Given two invariant probability measures $\mu_1, \mu_2$ on $\Omega$ and its convex combination $p_1 \mu_1 + p_2 \mu_2$ (where $p_1 + p_2 = 1, p_1 \ge 0, p_2 \ge 0$ ), we wish to prove the following two facts.

(Fact 1) $H_{p_1 \mu_1 + p_2 \mu_2}(\alpha) \ge \sum_i p_i H_{\mu_i}(\alpha)$ , i.e., $H$ is concave with respect to measures.

(Fact 2) (if you know metric entropy) $h_{p_1 \mu_1 + p_2 \mu_2}(\alpha) = \sum_i p_i h_{\mu_i}(\alpha)$ , i.e., the metric entropy map is an affine map (with respect to measures).

Above two facts follow easily from this Fact 3: the difference $H_{p_1 \mu_1 + p_2 \mu_2}(\alpha) - \sum_i p_i H_{\mu_i}(\alpha)$ (E30) is in $[0, H_2(p_1, p_2)]$ .

We want to prove Fact 3 using only basic properties of entropy.

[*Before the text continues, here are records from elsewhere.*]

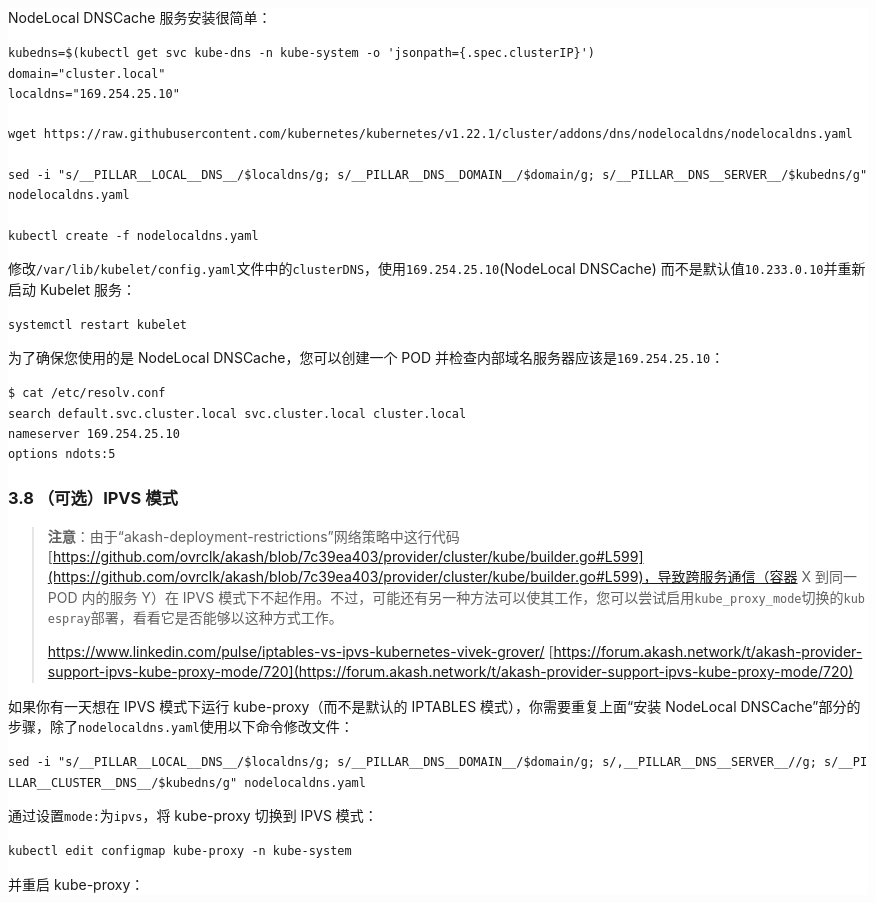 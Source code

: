 NodeLocal DNSCache 服务安装很简单：

```shell
kubedns=$(kubectl get svc kube-dns -n kube-system -o 'jsonpath={.spec.clusterIP}')
domain="cluster.local"
localdns="169.254.25.10"

wget https://raw.githubusercontent.com/kubernetes/kubernetes/v1.22.1/cluster/addons/dns/nodelocaldns/nodelocaldns.yaml

sed -i "s/__PILLAR__LOCAL__DNS__/$localdns/g; s/__PILLAR__DNS__DOMAIN__/$domain/g; s/__PILLAR__DNS__SERVER__/$kubedns/g" nodelocaldns.yaml

kubectl create -f nodelocaldns.yaml
```

修改`/var/lib/kubelet/config.yaml`文件中的`clusterDNS`，使用`169.254.25.10`(NodeLocal DNSCache) 而不是默认值`10.233.0.10`并重新启动 Kubelet 服务：

```shell
systemctl restart kubelet
```

为了确保您使用的是 NodeLocal DNSCache，您可以创建一个 POD 并检查内部域名服务器应该是`169.254.25.10`：

```shell
$ cat /etc/resolv.conf 
search default.svc.cluster.local svc.cluster.local cluster.local
nameserver 169.254.25.10
options ndots:5
```

### 3.8 （可选）IPVS 模式

>**注意**：由于“akash-deployment-restrictions”网络策略中这行代码[https://github.com/ovrclk/akash/blob/7c39ea403/provider/cluster/kube/builder.go#L599](https://github.com/ovrclk/akash/blob/7c39ea403/provider/cluster/kube/builder.go#L599)，导致跨服务通信（容器 X 到同一 POD 内的服务 Y）在 IPVS 模式下不起作用。不过，可能还有另一种方法可以使其工作，您可以尝试启用`kube_proxy_mode`切换的`kubespray`部署，看看它是否能够以这种方式工作。
>
>https://www.linkedin.com/pulse/iptables-vs-ipvs-kubernetes-vivek-grover/
>[https://forum.akash.network/t/akash-provider-support-ipvs-kube-proxy-mode/720](https://forum.akash.network/t/akash-provider-support-ipvs-kube-proxy-mode/720)  

如果你有一天想在 IPVS 模式下运行 kube-proxy（而不是默认的 IPTABLES 模式），你需要重复上面“安装 NodeLocal DNSCache”部分的步骤，除了`nodelocaldns.yaml`使用以下命令修改文件：

```shell
sed -i "s/__PILLAR__LOCAL__DNS__/$localdns/g; s/__PILLAR__DNS__DOMAIN__/$domain/g; s/,__PILLAR__DNS__SERVER__//g; s/__PILLAR__CLUSTER__DNS__/$kubedns/g" nodelocaldns.yaml
```

通过设置`mode:`为`ipvs`，将 kube-proxy 切换到 IPVS 模式：

```shell
kubectl edit configmap kube-proxy -n kube-system
```

并重启 kube-proxy：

How can we employ probabilistic intuition to guide us to find such a proof? The expression $p_1 \mu_1 + p_2 \mu_2$ hints at conditioning on some event with probability $p_1$ to get to $\mu_1$ and on the complement event (with probability $p_2$ ) to get to $\mu_2$ . The probability space where this conditioning happens will have to be bigger than $\Omega$ because it does not make sense to equate a subset of $\Omega$ with the event. The expression E30 involves three terms with three different measures and one shared partition. To rephrase this expression in a probabilistic context, remember that the final expression will have to consist of terms with different random variables (different partitions) living on some shared sample space (one shared measure).

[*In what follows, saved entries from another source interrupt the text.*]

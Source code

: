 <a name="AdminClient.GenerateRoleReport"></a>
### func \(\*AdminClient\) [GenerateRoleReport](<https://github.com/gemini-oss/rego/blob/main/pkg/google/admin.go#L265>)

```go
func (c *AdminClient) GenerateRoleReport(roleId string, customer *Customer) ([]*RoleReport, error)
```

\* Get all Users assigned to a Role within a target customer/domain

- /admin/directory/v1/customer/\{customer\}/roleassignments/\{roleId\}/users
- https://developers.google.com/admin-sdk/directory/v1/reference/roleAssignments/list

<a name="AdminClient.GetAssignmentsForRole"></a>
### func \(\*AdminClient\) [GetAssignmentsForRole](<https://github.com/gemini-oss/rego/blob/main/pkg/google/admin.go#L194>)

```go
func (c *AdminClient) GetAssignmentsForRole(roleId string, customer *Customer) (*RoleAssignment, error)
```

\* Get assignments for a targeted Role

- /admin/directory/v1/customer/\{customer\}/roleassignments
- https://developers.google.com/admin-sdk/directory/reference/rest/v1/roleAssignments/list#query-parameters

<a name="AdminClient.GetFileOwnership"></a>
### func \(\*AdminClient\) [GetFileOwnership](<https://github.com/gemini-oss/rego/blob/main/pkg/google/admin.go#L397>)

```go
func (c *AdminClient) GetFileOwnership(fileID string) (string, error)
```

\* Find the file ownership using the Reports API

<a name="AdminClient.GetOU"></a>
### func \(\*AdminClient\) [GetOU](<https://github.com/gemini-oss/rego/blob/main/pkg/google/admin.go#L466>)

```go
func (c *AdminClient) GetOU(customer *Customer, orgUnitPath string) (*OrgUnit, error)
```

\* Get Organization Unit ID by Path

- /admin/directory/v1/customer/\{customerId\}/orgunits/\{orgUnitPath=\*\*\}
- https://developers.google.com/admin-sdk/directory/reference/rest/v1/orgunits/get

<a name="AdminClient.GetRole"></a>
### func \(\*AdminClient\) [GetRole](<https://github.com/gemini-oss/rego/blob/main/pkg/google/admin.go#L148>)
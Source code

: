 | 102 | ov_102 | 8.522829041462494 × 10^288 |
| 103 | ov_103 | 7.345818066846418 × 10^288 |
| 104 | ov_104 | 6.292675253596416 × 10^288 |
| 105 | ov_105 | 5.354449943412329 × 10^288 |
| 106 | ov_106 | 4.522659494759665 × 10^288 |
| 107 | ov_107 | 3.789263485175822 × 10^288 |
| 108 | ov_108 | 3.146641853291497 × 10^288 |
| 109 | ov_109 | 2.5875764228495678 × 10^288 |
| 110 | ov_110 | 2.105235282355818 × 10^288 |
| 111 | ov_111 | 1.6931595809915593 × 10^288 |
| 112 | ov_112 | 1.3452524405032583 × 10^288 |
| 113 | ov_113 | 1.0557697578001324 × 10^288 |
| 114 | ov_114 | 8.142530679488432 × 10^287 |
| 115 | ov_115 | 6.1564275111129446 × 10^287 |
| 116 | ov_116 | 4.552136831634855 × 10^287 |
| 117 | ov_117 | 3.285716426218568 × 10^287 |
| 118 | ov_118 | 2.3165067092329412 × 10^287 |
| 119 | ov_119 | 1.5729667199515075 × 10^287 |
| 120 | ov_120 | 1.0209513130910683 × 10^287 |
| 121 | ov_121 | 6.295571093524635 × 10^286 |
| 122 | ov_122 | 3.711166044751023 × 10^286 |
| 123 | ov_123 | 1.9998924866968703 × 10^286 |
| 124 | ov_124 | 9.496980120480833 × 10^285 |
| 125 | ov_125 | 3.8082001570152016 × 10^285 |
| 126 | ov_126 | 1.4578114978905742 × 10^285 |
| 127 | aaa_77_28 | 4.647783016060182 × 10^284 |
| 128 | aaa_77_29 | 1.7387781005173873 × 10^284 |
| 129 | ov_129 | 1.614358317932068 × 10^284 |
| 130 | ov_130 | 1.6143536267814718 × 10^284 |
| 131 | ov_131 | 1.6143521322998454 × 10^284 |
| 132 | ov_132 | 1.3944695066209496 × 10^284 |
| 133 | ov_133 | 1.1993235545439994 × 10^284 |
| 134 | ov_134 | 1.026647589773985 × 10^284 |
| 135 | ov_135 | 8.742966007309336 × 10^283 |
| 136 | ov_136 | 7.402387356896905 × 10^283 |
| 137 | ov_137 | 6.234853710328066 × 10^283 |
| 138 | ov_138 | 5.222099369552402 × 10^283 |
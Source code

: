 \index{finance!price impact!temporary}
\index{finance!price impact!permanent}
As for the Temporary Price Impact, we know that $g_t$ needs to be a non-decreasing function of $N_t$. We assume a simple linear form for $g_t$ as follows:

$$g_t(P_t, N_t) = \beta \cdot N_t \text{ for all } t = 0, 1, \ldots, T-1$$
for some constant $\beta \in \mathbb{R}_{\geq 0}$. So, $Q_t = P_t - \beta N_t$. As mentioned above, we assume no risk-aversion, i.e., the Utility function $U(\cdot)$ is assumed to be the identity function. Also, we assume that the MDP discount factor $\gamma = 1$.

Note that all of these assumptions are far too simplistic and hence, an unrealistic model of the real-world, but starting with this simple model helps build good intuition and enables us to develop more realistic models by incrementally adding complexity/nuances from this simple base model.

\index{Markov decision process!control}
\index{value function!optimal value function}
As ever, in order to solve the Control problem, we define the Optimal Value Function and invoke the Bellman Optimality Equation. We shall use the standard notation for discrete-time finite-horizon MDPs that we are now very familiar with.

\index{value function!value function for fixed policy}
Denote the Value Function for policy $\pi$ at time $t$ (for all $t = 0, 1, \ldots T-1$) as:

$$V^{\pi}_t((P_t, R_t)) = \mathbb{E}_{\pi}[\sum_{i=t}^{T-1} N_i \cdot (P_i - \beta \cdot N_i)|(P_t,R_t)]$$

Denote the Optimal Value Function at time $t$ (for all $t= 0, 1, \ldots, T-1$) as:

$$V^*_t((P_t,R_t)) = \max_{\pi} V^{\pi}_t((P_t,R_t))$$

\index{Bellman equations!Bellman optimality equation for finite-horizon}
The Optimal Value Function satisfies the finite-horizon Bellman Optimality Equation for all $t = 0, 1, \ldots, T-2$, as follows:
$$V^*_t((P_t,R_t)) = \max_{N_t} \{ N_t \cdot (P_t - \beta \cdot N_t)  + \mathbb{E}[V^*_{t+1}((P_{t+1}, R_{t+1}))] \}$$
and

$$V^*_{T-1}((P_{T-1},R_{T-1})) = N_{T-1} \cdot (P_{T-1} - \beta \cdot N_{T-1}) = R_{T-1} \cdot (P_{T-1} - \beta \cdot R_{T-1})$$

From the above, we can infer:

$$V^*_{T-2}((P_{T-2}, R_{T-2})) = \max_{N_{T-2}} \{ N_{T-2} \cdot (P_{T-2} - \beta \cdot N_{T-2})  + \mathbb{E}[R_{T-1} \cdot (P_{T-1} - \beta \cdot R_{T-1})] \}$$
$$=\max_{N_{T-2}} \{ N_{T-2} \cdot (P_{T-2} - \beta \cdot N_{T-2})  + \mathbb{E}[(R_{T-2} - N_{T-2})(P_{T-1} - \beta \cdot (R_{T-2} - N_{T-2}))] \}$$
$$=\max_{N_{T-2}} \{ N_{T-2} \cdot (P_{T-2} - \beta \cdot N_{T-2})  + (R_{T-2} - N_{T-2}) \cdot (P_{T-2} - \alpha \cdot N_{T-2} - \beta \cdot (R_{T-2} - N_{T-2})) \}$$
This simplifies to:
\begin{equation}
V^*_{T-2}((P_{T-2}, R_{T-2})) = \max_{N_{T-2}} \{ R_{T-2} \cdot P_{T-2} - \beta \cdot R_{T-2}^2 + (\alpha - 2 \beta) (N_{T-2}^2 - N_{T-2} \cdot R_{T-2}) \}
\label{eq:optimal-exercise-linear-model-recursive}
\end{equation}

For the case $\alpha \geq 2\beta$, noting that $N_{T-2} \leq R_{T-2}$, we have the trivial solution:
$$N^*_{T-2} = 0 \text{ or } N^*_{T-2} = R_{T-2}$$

The shared sample space will be a weighted disjoint union of of $(\Omega, \mu_1, \alpha)$ and $(\Omega, \mu_2, \alpha)$ (weights being $p_1, p_2$ ). To form the disjoint union, we form a copy $(\Omega'_i, \mu_i', \alpha'_i)$ (for each $i=1,2$ ) of $(\Omega, \mu_i, \alpha)$ , and then form the union $(\bar{\Omega} = \cup \Omega'_i, \bar{\mu} = \sum p_i \mu_i', \bar\alpha)$ where the partition $\bar\alpha$ is defined to be the one that corresponds to the random variable (also denoted $\bar\alpha$ to abuse notation) defined by $\bar\alpha(x) = \alpha'_{\gamma(x)}(x)$ where $\gamma$ is the partition of $\bar \Omega$ corresponding to the binary random variable assigning $i$ to $\Omega'_i$ and where $\alpha'_i$ as a random variable has the same range as $\alpha$ .

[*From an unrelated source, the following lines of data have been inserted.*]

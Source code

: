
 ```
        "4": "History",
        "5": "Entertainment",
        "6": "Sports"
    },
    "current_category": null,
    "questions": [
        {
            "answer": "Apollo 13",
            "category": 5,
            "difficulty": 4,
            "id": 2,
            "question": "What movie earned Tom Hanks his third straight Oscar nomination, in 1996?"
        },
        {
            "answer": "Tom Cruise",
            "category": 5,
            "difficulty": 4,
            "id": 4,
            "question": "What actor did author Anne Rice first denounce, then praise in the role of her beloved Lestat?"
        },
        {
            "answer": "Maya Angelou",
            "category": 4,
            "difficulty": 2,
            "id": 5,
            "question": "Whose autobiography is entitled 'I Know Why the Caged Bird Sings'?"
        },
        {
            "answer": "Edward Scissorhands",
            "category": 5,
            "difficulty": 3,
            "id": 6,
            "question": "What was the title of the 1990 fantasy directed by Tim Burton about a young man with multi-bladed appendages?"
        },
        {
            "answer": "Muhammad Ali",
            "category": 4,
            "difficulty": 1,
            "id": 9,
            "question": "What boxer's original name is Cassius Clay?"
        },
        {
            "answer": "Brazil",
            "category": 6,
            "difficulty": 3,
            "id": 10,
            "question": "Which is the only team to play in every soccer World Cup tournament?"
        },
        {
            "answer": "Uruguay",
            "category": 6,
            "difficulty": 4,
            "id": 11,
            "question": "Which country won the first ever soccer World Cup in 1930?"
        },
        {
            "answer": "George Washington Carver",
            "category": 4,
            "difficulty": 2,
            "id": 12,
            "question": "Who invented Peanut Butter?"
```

E30 is then equal to $H_{\bar\mu}(\bar\alpha) - \sum p_i H_{\mu_i'}(\alpha'_i)$ which is equal to $H_{\bar\mu}(\bar\alpha) - H_{\bar\mu}(\bar\alpha | \gamma)$ which is in $[0, H_{\bar\mu}(\gamma)]$ which is equal to $[0, H_2(p_1, p_2)]$ .

6. exercises

All of the exercises here can be and should be solved by just using properties of entropy listed in this post instead of directly invoking the entropy formula.

Exercise 10. (useful upper bound) Suppose you have a (discrete) random variable $X$ that you want to obtain a good upper bound for its entropy. Suppose you manage to find two random variables $Y,Z$ that together determines $X$ , i.e., $X$ is a function of $(Y,Z)$ . This gives the upper bound: $H(X) \le H(Y) + H(Z)$ (prove it).

Exercise 15. (useful upper bound 2) Suppose you have a (discrete) random variable $X$ that you want to obtain a good upper bound for its entropy. Suppose you manage to find some other random variable $Y$ such that $H(Y)$ or $H(X|Y)$ is easy to estimate. This gives the upper bound $H(X) \le H(Y) + H(X|Y)$ (prove it).

Exercise 20. (useful lower bound) Prove $H(X) \ge P(Y=y) H(X | Y=y)$

Exercise 30. Prove $H_2(st, 1-st) \le s H_2(t, 1-t)$ for $0 \le s, t \le 1$ . (Introduce auxiliary random variables to prove it)

Exercise 40. Show $H_3(a, b, c) \le H_4(\frac{a}{2}, \frac{a+b}{2}, \frac{b+c}{2}, \frac{c}{2})$ .

Exercise 50. (only for students of ergodic theory) Given a measure preserving transformation on a Lebesgue space with positive entropy, and given a positive number less than the positive entropy, show that the system has a factor system with its entropy equal to the given positive number. Should we assume the system has no atoms?

Footnotes:

Properties related to the notion of conditional independence.